If I had a hangover of biblical proportions, the last thing I would do is hang around a computer.
My hangover was mild this morning. That being said, there was a strawberry-kiwi fruit drink on the market back in the 90’s (Hero?—it was from Europe, somewhere) that I could swear mitigated the effects.
Gatorade and some toast if you can manage it. Cold pack on the head (bag of frozen peas or rice works nice.)
Drink a Red Eye.
Mix equal parts beer and “clamato” (tomato juice works in a pinch). Works great. Painted label Sam Miguel works best, but can’t get it stateside.
Pound another six-pack.
“You know, its funny. I cant remember.”
That means you had a good time!
Have a couple of good, stiff Bloody Marys and call me in the morning.
Drunk: "Have you ever tried to push one of these things?"

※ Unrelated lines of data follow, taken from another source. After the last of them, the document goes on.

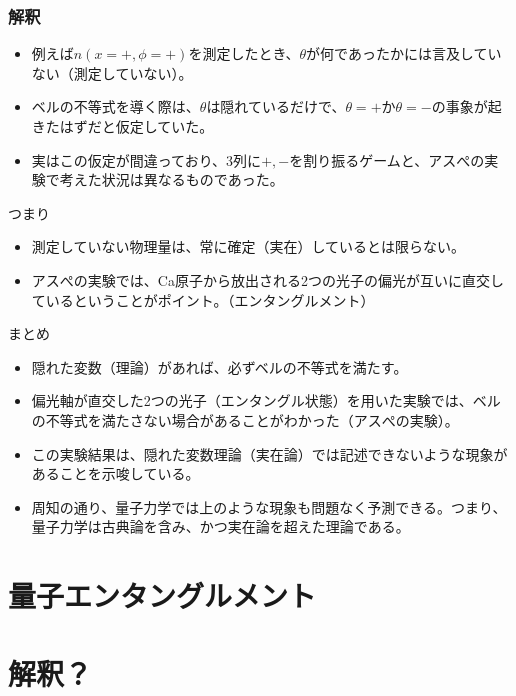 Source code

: \documentclass[10pt,b5paper,papersize,dvipdfmx]{jsbook}
\begin{document}
\subsubsection{解釈}

\begin{itemize}
  \item 例えば$n(x=+,\phi=+)$を測定したとき、$\theta$が何であったかには言及していない（測定していない）。
  \item ベルの不等式を導く際は、$\theta$は隠れているだけで、$\theta=+$か$\theta=-$の事象が起きたはずだと仮定していた。
  \item 実はこの仮定が間違っており、3列に$+,-$を割り振るゲームと、アスぺの実験で考えた状況は異なるものであった。
\end{itemize}

つまり

\begin{itemize}
  \item 測定していない物理量は、常に確定（実在）しているとは限らない。
  \item アスぺの実験では、Ca原子から放出される2つの光子の偏光が互いに直交しているということがポイント。（エンタングルメント）
\end{itemize}

まとめ

\begin{itemize}
  \item 隠れた変数（理論）があれば、必ずベルの不等式を満たす。
  \item 偏光軸が直交した2つの光子（エンタングル状態）を用いた実験では、ベルの不等式を満たさない場合があることがわかった（アスぺの実験）。
  \item この実験結果は、隠れた変数理論（実在論）では記述できないような現象があることを示唆している。
  \item 周知の通り、量子力学では上のような現象も問題なく予測できる。つまり、量子力学は古典論を含み、かつ実在論を超えた理論である。
\end{itemize}


\section{量子エンタングルメント}

\section{解釈？}
\end{document}
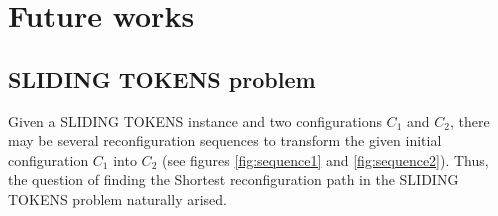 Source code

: 
\section{Future works}

\subsection{SLIDING TOKENS problem}
Given a SLIDING TOKENS instance and two configurations $C_1$ and $C_2$, there may be several reconfiguration sequences to transform the given
initial configuration $C_1$ into $C_2$ (see figures \ref{fig:sequence1} and \ref{fig:sequence2}). Thus, the question of finding the
Shortest reconfiguration path in the SLIDING TOKENS problem naturally arised.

Drunk to cab driver at curbside: "Do you have room for a pizza and a case of beer?"
I'm not as thunk as you drink I am.
Texas Sized Hangover?
I would suggest you grab a hair-of-the dog, walk out into the desert, and find a nice flat rock to lay on for awhile. Sweat it out.
Oh, and listening to ‘3 days straight’ by Ray Wylie Hubbard probably wouldn’t hurt anything.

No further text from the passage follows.